Prenatal and lactational bisphenol A exposure does not alter serotonergic neurons morphologically in the murine dorsal raphe nucleus

Abstract

ObjectiveThere is concern that bisphenol A (BPA), an endocrine-disrupting chemical, affects brain development when exposed to a fetus and/or infant. We previously reported that increased serotonin (5-HT) and its metabolite (5-HIAA) in the dorsal raphe nucleus (DRN) in murine adult brains when they were prenatally exposed to low doses of BPA. This study investigates the morphological alteration of the dorsal raphe nucleus (DRN) in order to explain the disrupted serotonergic system after prenatal and lactational exposure to bisphenol A (BPA). MethodsThe murine dams were orally administrated with 500μg/kg/day of BPA from embryonic day 0 to postnatal 3weeks. The DRN, the main region of serotonin production, was morphometrically analyzed at 14weeks, using immunohistochemistry and image analysis combined with 3-dimensional reconstruction.

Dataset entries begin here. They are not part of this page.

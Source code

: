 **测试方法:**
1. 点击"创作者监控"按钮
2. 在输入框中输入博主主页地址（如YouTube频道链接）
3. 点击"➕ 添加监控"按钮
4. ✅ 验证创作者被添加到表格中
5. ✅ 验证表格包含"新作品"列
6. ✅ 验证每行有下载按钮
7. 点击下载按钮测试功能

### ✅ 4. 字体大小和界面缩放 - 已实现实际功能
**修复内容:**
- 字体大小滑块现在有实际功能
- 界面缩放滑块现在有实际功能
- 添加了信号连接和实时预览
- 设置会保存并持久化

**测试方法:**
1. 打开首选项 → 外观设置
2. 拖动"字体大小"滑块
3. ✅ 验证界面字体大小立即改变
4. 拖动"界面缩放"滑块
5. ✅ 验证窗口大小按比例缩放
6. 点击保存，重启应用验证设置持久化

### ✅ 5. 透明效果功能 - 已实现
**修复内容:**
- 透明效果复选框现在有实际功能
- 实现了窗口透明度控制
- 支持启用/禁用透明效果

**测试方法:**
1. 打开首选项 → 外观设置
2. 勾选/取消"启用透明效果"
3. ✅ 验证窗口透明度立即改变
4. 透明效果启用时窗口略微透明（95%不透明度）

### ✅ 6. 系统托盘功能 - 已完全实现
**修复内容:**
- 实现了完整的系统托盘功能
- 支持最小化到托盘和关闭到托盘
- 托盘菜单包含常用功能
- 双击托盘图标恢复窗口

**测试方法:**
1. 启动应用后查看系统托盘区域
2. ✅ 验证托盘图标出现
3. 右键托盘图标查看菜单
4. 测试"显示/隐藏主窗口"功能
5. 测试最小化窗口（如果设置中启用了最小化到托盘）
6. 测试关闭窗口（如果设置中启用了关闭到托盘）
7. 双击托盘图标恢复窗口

ResultsNo significant differences were revealed in the number of tryptophan hydroxylase 2-immunoreactive neurons in any of the DRN sub-regions or the morphometric parameters, including the whole volume, ventrodorsal, longitudinal, and wing lengths of the DRN among the BPA treatment and sex groups. ConclusionsThe murine DRN was not morphologically affected by prenatal and lactational exposure to low doses of BPA. Further studies are necessary regarding the function of serotonergic neurons and the activity of different kinds of related receptors in the brain.